Humans have passions. As for me, I have a penchant for the lifeworld, the realm of our daily routines. For it offers us a view from outside: on people more or less absorbed in practices, at home in what they do. The charming impression of the lifeworld moment is the beauty of what is natural to us.
Doing philosophy is another passion of mine.
Philosophers reach out to others in various ways. A philosopher is in dialogue with students, publishes written down thoughts, and gives talks in the academic arena. Philosophy, though, can come alive in a variety of other ways.
Think of the idea, for example, that philosophy is present in our world especially when philosophers are active beyond the academic setting. From one point of view, philosophy is real when it translates itself into societal practices. It is not important that such practices are understood or recognized as philosophical. More important is that there are philosophers who have projects, pursuing the goal of contributing to our societies.
There are, of course, various ways to become practical.
Among the philosophical practices, the simple idea of giving things a language has always appealed to me. This practice is neither exclusive to philosophers nor all we can say on philosophy. And yet I believe that philosophy has much to do with giving things a language, i.e., finding words proper to their subject.

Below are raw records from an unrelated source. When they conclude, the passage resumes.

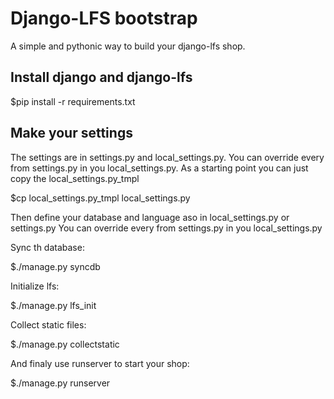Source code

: Django-LFS bootstrap
====================

A simple and pythonic way to build your django-lfs shop.

Install django and django-lfs
-----------------------------

$pip install -r requirements.txt


Make your settings
------------------

The settings are in settings.py and local_settings.py. You can override every from settings.py in you local_settings.py.
As a starting point you can just copy the local_settings.py_tmpl

$cp local_settings.py_tmpl local_settings.py

Then define your database and language aso in local_settings.py or settings.py
You can override every from settings.py in you local_settings.py

Sync th database:

$./manage.py syncdb

Initialize lfs:

$./manage.py lfs_init

Collect static files:

$./manage.py collectstatic


And finaly use runserver to start your shop:

$./manage.py runserver


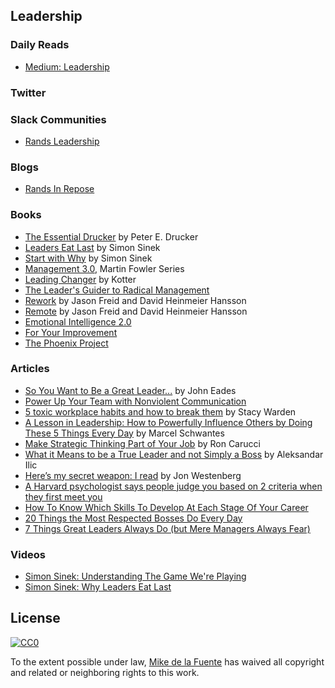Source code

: ## Leadership
### Daily Reads
- [Medium: Leadership](https://medium.com/tag/leadership/latest)

### Twitter

### Slack Communities
- [Rands Leadership](http://randsinrepose.com/welcome-to-rands-leadership-slack/)

### Blogs
- [Rands In Repose](http://randsinrepose.com/blog/)

### Books
- [The Essential Drucker]() by Peter E. Drucker
- [Leaders Eat Last]() by Simon Sinek
- [Start with Why]() by Simon Sinek
- [Management 3.0](), Martin Fowler Series
- [Leading Changer]() by Kotter
- [The Leader's Guider to Radical Management]()
- [Rework]() by Jason Freid and David Heinmeier Hansson
- [Remote]() by Jason Freid and David Heinmeier Hansson
- [Emotional Intelligence 2.0]()
- [For Your Improvement]()
- [The Phoenix Project]()

### Articles
- [So You Want to Be a Great Leader...](https://www.linkedin.com/pulse/so-you-want-great-leader-john-eades) by John Eades
- [Power Up Your Team with Nonviolent Communication](http://firstround.com/review/power-up-your-team-with-nonviolent-communication-principles/)
- [5 toxic workplace habits and how to break them](https://www.pluralsight.com/blog/career/break-these-bad-work-habits) by Stacy Warden
- [A Lesson in Leadership: How to Powerfully Influence Others by Doing These 5 Things Every Day](http://www.inc.com/marcel-schwantes/a-lesson-in-leadership-how-to-powerfully-influence-others-by-doing-these-5-thing.html) by Marcel Schwantes
- [Make Strategic Thinking Part of Your Job](https://hbr.org/2016/10/make-strategic-thinking-part-of-your-job) by Ron Carucci
- [What it Means to be a True Leader and not Simply a Boss](http://www.lifehack.org/489013/what-it-means-to-be-a-true-leader-and-not-simply-a-boss) by Aleksandar Ilic
- [Here’s my secret weapon: I read](https://medium.com/hi-my-name-is-jon/heres-my-secret-weapon-i-read-1bf722d1cfeb#.6rkcm0h4o)  by Jon Westenberg
- [A Harvard psychologist says people judge you based on 2 criteria when they first meet you](http://www.businessinsider.com/harvard-psychologist-amy-cuddy-how-people-judge-you-2016-1) 
- [How To Know Which Skills To Develop At Each Stage Of Your Career](https://www.fastcompany.com/3059358/your-most-productive-self/how-to-know-which-skills-to-develop-at-each-stage-of-your-career) 
- [20 Things the Most Respected Bosses Do Every Day](http://www.inc.com/bill-murphy-jr/want-to-be-a-highly-respected-boss-20-things-to-do-every-day.html) 
- [7 Things Great Leaders Always Do (but Mere Managers Always Fear)](http://www.inc.com/bill-murphy-jr/7-things-great-leaders-always-do-but-mere-managers-always-fear.html)

### Videos
- [Simon Sinek: Understanding The Game We're Playing](https://www.youtube.com/watch?v=sjxNTcsquG8) 
- [Simon Sinek: Why Leaders Eat Last](https://www.youtube.com/watch?v=ReRcHdeUG9Y) 

## License

[![CC0](https://mirrors.creativecommons.org/presskit/buttons/88x31/svg/cc-zero.svg)](https://creativecommons.org/publicdomain/zero/1.0/)

To the extent possible under law, [Mike de la Fuente](http://twitter.highfiveboom.com) has waived all copyright and related or neighboring rights to this work.
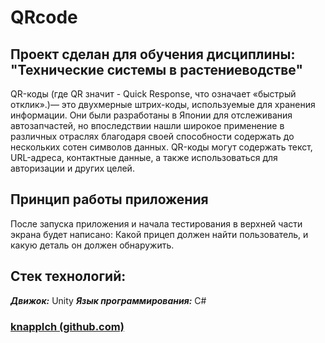 # QRcode 
Проект сделан для обучения дисциплины:
"Технические системы в растениеводстве"
---
QR-коды (где QR значит - Quick Response, что означает «быстрый отклик».)— это двухмерные штрих-коды, используемые для хранения информации. Они были разработаны в Японии для отслеживания автозапчастей, но впоследствии нашли широкое применение в различных отраслях благодаря своей способности содержать до нескольких сотен символов данных. QR-коды могут содержать текст, URL-адреса, контактные данные, а также использоваться для авторизации и других целей.

## Принцип работы приложения 
После запуска приложения и начала тестирования в верхней части экрана будет написано: Какой прицеп должен найти пользователь, и какую деталь он должен обнаружить.

## Стек технологий:
***Движок:*** Unity
***Язык программирования:*** C#


### [knappIch (github.com)](https://github.com/knappIch)
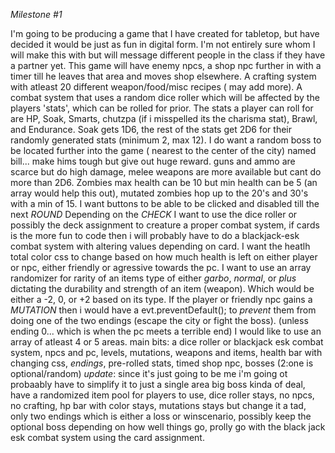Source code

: *Milestone #1*

I'm going to be producing a game that I have created for tabletop, but have decided it would be just as fun in digital form.
I'm not entirely sure whom I will make this with but will message different people in the class if they have a partner yet.
This game will have enemy npcs, a shop npc further in with a timer till he leaves that area and moves shop elsewhere.
A crafting system with atleast 20 different weapon/food/misc recipes ( may add more).
A combat system that uses a random dice roller which will be affected by the players 'stats', which can be rolled for prior.
The stats a player can roll for are HP, Soak, Smarts, chutzpa (if i misspelled its the charisma stat), Brawl, and Endurance.
Soak gets 1D6, the rest of the stats get 2D6 for their randomly generated stats (minimum 2, max 12).
I do want a random boss to be located further into the game ( nearest to the center of the city) named bill... make hims tough but give out huge reward.
guns and ammo are scarce but do high damage, melee weapons are more available but cant do more than 2D6.
Zombies max health can be 10 but min health can be 5 (an array would help this out), mutated zombies hop up to the 20's and 30's with a min of 15.
I want buttons to be able to be clicked and disabled till the next *ROUND*
Depending on the *CHECK* I want to use the dice roller or possibly the deck assignment to creature a proper combat system, if cards is the more fun to code then i will probably have to do a blackjack-esk combat system with altering values depending on card.
I want the heatlh total color css to change based on how much health is left on either player or npc, either friendly or agressive towards the pc.
I want to use an array randomizer for rarity of an items type of either *garbo*, *normal*, or *plus* dictating the durability and strength of an item (weapon). Which would be either a -2, 0, or +2 based on its type.
If the player or friendly npc gains a *MUTATION* then i would have a evt.preventDefault(); to *prevent* them from doing one of the two endings (escape the city or fight the boss). (unless ending 0... which is when the pc meets a terrible end)
I would like to use an array of atleast 4 or 5 areas.
main bits: a dice roller or blackjack esk combat system, npcs and pc, levels, mutations, weapons and items, health bar with changing css, *endings*, pre-rolled stats, timed shop npc, bosses (2:one is optional/random)
*update*: since it's just going to be me i'm going ot probaably have to simplify it to just a single area big boss kinda of deal, have a randomized item pool for players to use, dice roller stays, no npcs, no crafting, hp bar with color stays, mutations stays but change it a tad, only two endings which is either a loss or winscenario, possibly keep the optional boss depending on how well things go, prolly go with the black jack esk combat system using the card assignment.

Language, however, is not bound to letters.
Take, for example, visual language, the language of a picture we see. There is no visual philosophy around, but if we reflect on one of its possible meanings, it might stand for the idea that catching a lifeworld moment means doing visual philosophy: finding language for a particular moment in order to let it grow into its own visual space.
Whereas visual philosophy might be a term too provoking, speaking in terms of lebensweltfoto and lebensweltfilm is speaking out my idea. These are no genres, which you have missed so far in your life. They simply represent another passion and thus the variety in my life.